→ EXTRACTED ENTRIES

* * * *

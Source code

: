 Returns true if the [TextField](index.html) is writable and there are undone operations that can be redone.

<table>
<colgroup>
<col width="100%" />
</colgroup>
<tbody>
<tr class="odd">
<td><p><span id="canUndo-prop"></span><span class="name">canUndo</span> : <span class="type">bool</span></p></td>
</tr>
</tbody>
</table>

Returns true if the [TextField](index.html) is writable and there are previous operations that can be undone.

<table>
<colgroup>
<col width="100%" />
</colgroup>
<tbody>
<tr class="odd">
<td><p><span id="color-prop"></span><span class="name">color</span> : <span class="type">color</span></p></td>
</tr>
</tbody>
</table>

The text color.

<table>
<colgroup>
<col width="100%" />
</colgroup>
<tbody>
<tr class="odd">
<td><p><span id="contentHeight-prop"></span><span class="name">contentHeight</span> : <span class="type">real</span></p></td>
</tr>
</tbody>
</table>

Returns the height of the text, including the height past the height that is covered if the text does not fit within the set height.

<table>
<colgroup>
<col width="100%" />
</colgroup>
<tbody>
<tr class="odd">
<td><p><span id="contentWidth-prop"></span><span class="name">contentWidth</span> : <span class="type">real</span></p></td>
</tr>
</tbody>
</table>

* * * *

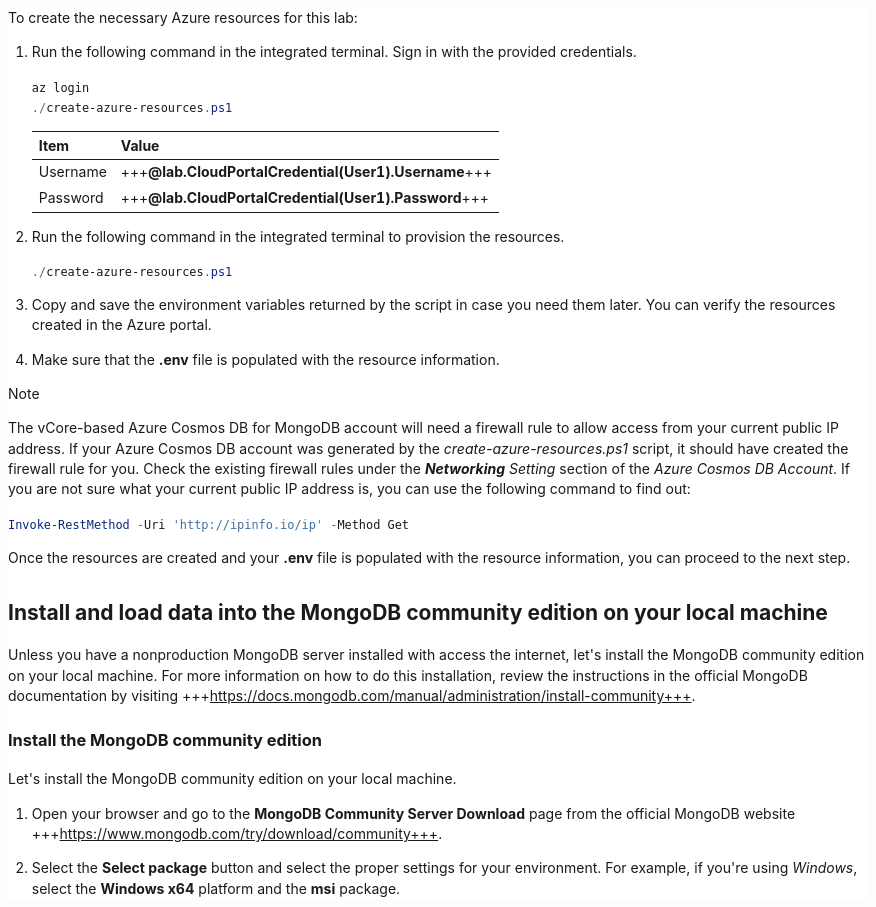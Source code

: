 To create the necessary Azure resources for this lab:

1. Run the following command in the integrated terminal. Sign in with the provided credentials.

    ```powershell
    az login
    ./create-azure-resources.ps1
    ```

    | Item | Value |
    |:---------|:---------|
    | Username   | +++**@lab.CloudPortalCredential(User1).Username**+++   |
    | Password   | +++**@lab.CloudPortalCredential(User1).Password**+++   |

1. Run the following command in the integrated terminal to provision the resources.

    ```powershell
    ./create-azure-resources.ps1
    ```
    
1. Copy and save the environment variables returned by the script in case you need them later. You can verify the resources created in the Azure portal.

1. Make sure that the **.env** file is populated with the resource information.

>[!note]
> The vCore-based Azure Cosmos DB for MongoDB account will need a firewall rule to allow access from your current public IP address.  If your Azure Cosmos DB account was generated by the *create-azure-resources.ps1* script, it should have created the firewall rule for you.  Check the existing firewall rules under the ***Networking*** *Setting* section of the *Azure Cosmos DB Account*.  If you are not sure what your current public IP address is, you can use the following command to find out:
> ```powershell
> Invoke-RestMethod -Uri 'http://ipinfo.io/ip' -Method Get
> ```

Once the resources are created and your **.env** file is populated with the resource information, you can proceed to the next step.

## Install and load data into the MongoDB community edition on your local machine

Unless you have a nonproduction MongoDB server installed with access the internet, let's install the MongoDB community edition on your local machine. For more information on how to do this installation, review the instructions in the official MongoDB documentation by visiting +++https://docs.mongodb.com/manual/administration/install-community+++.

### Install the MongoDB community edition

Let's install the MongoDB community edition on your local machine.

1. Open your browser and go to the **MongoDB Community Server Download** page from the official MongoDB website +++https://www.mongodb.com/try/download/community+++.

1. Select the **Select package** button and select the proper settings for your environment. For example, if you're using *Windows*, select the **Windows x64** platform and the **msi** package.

* * * *

→ BRIEF
Using the material above, work out how many lines contain the string "information". Give that number alone.

→ SOLUTION TO THIS PROBLEM
3